In un periodo in cui la situazione economica e sociale italiana è molto grave a causa della crisi sistemica globale, e dal Governo sono costantemente richiesti sacrifici a tutti, gli aumenti di indennità di carica al personale docente dell’ateneo che già percepisce uno stipendio piuttosto elevato è offensivo soprattutto nei confronti di quella parte della popolazione con i redditi più bassi (pensionati precari, lavoratori senza impiego o in mobilità) colpita in modo sempre più pesante dalle misure di austerità.
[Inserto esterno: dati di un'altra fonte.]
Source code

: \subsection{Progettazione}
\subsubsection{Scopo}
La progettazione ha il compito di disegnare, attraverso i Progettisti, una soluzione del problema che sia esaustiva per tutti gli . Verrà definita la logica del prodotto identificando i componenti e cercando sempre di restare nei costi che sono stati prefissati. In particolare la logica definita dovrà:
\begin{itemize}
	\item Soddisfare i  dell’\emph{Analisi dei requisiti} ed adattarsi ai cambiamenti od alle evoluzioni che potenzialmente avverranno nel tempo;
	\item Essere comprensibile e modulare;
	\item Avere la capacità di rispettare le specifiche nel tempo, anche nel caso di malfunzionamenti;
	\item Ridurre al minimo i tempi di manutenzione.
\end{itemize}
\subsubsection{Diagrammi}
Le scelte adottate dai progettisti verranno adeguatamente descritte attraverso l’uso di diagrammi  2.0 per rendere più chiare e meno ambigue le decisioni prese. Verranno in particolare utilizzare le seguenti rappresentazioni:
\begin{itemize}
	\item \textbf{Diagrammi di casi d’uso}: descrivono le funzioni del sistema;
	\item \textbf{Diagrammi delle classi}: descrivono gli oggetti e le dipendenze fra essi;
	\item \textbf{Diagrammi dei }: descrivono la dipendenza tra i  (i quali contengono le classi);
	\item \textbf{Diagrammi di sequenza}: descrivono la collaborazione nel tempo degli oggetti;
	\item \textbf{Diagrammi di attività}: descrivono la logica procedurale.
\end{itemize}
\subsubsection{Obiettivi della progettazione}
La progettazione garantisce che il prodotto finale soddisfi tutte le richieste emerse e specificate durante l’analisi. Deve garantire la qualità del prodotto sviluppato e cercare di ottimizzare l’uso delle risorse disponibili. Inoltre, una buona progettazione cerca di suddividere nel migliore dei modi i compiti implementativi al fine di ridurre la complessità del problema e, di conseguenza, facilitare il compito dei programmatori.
La motivazione del carico di lavoro “fortemente aggiuntivo” fa a pugni con la realtà che sta vivendo da molto tempo il personale tecnico-amministrativo dell’Università. Il numero dei suoi effettivi è in forte diminuzione e questo ha determinato un carico di lavoro aggiuntivo che non solo non viene in alcun modo compensato, ma si accompagna, come del resto in tutto il pubblico impiego, da una notevole diminuzione del potere d’acquisto dei salari e del valore nominale degli stessi. La riorganizzazione dell’Ateneo a tappe forzate, la chiusura e la riapertura a tempo record dei bilanci dei dipartimenti, il passaggio al un nuovo sistema di contabilità, la riassegnazione degli amministrativi, portata avanti senza criteri oggettivi, ha messo in grande difficoltà tutto il personale dell’Ateneo.
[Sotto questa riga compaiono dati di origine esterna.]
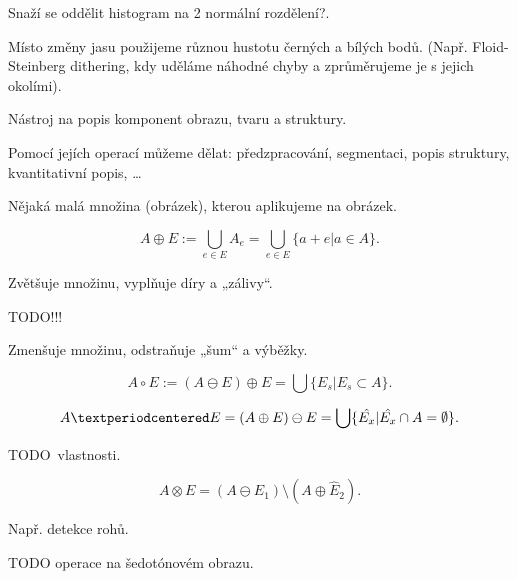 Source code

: \documentclass[12pt]{article}					%
\begin{document}
\begin{definice}
	Snaží se oddělit histogram na 2 normální rozdělení?.
\end{definice}

\begin{definice}[Dithering]
	Místo změny jasu použijeme různou hustotu černých a bílých bodů. (Např. Floid-Steinberg dithering, kdy uděláme náhodné chyby a zprůměrujeme je s jejich okolími).
\end{definice}


\begin{definice}
	Nástroj na popis komponent obrazu, tvaru a struktury.

	Pomocí jejích operací můžeme dělat: předzpracování, segmentaci, popis struktury, kvantitativní popis, …
\end{definice}

\begin{definice}
	Nějaká malá množina (obrázek), kterou aplikujeme na obrázek.
\end{definice}

\begin{definice}
	$$ A \oplus E := \bigcup_{e \in E} A_e = \bigcup_{e \in E} \{a + e | a \in A\}. $$

	Zvětšuje množinu, vyplňuje díry a „zálivy“.
\end{definice}

\begin{definice}[Eroze]
	TODO!!!

	Zmenšuje množinu, odstraňuje „šum“ a výběžky.
\end{definice}

\begin{definice}[Otevření]
	$$ A \circ E := (A \ominus E) \oplus E = \bigcup \{E_s| E_s \subset A\}. $$
\end{definice}

\begin{definice}[Uzavření]
	$$ A · E = (A \oplus E) \ominus E = \bigcup\{\hat{E_x} | \hat{E_x} \cap A = \O\}. $$
\end{definice}

TODO vlastnosti.

\begin{definice}
	$$ A \otimes E = (A \ominus E_1) \setminus (A \oplus \hat{E}_2). $$

	Např. detekce rohů.
\end{definice}

TODO operace na šedotónovém obrazu.
\end{document}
Questo contrasta con il fatto che gli stipendi dei docenti, quindi dei Rettori, Prorettori, Direttori dipartimentali ecc., seppur in modo contenuto, sono costantemente rivalutati, mentre quelli del personale t-a sono fermi dal 2010 e lo rimarranno fino al 2014, e, ciliegina sulla torta, dall’anno prossimo verranno decurtati anche della misera indennità di vacanza contrattuale. Si attende inoltre la “revisione della spesa” specifica per gli atenei che, riparametrando il personale t-a rispetto al corpo docente, potrebbe portare a una consistente riduzione degli organici, con pesanti effetti anche sul personale a tempo determinato.
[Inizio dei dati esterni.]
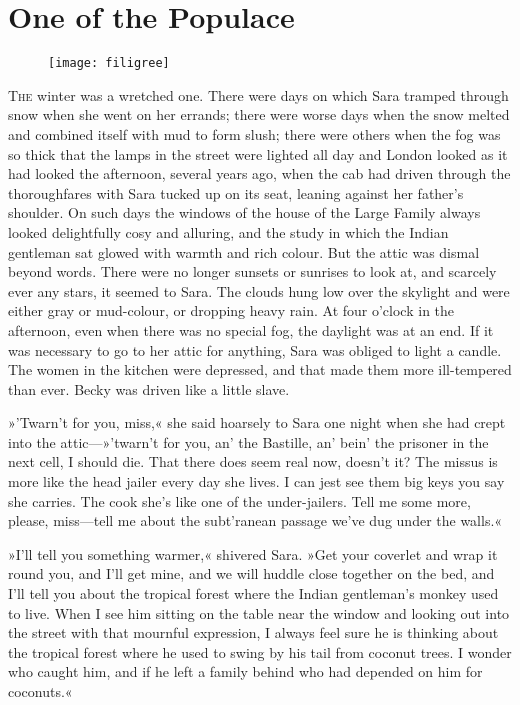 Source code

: \chapter{One of the Populace}

\begin{figure}[t!]
\centering
\texttt{[image: filigree]}
\end{figure}

\lettrine[lines=5]{T}{he} winter was a wretched one. There were days on which Sara tramped through snow when she went on her errands; there were worse days when the snow melted and combined itself with mud to form slush; there were others when the fog was so thick that the lamps in the street were lighted all day and London looked as it had looked the afternoon, several years ago, when the cab had driven through the thoroughfares with Sara tucked up on its seat, leaning against her father's shoulder. On such days the windows of the house of the Large Family always looked delightfully cosy and alluring, and the study in which the Indian gentleman sat glowed with warmth and rich colour. But the attic was dismal beyond words. There were no longer sunsets or sunrises to look at, and scarcely ever any stars, it seemed to Sara. The clouds hung low over the skylight and were either gray or mud-colour, or dropping heavy rain. At four o'clock in the afternoon, even when there was no special fog, the daylight was at an end. If it was necessary to go to her attic for anything, Sara was obliged to light a candle. The women in the kitchen were depressed, and that made them more ill-tempered than ever. Becky was driven like a little slave.

»'Twarn't for you, miss,« she said hoarsely to Sara one night when she had crept into the attic—»'twarn't for you, an' the Bastille, an' bein' the prisoner in the next cell, I should die. That there does seem real now, doesn't it? The missus is more like the head jailer every day she lives. I can jest see them big keys you say she carries. The cook she's like one of the under-jailers. Tell me some more, please, miss—tell me about the subt'ranean passage we've dug under the walls.«

»I'll tell you something warmer,« shivered Sara. »Get your coverlet and wrap it round you, and I'll get mine, and we will huddle close together on the bed, and I'll tell you about the tropical forest where the Indian gentleman's monkey used to live. When I see him sitting on the table near the window and looking out into the street with that mournful expression, I always feel sure he is thinking about the tropical forest where he used to swing by his tail from coconut trees. I wonder who caught him, and if he left a family behind who had depended on him for coconuts.«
A fronte del taglio delle risorse destinate all’Università, l’Ateneo pisano ha aumentato di circa 400 euro la tassa d’iscrizione gravando così ancora una volta sui portafogli degli studenti e delle loro famiglie che li mantengono agli studi e che devono affrontare i costi di mancato reddito, del vitto e del caro affitto per quelli fuorisede. La flessione del 7% delle immatricolazioni alle lauree triennali e la riduzione del 50% circa delle iscrizioni degli studenti stranieri che preferiscono gli Atenei di altre città in cui le pigioni sono mediamente la metà di quelle che pagano di Pisa, sono un segnale significativo.
Per questi motivi, al Consiglio di Amministrazione, al Rettore Massimo Augello e ai membri degli organi di governo dell’Ateneo pisano, chiediamo non solo di rinunciare all’aumento delle indennità di carica, ma di ridurle rispetto a quanto oggi previsto, destinando il risparmio alla diminuzione delle tasse universitarie e ai fondi destinati ai servizi agli studenti.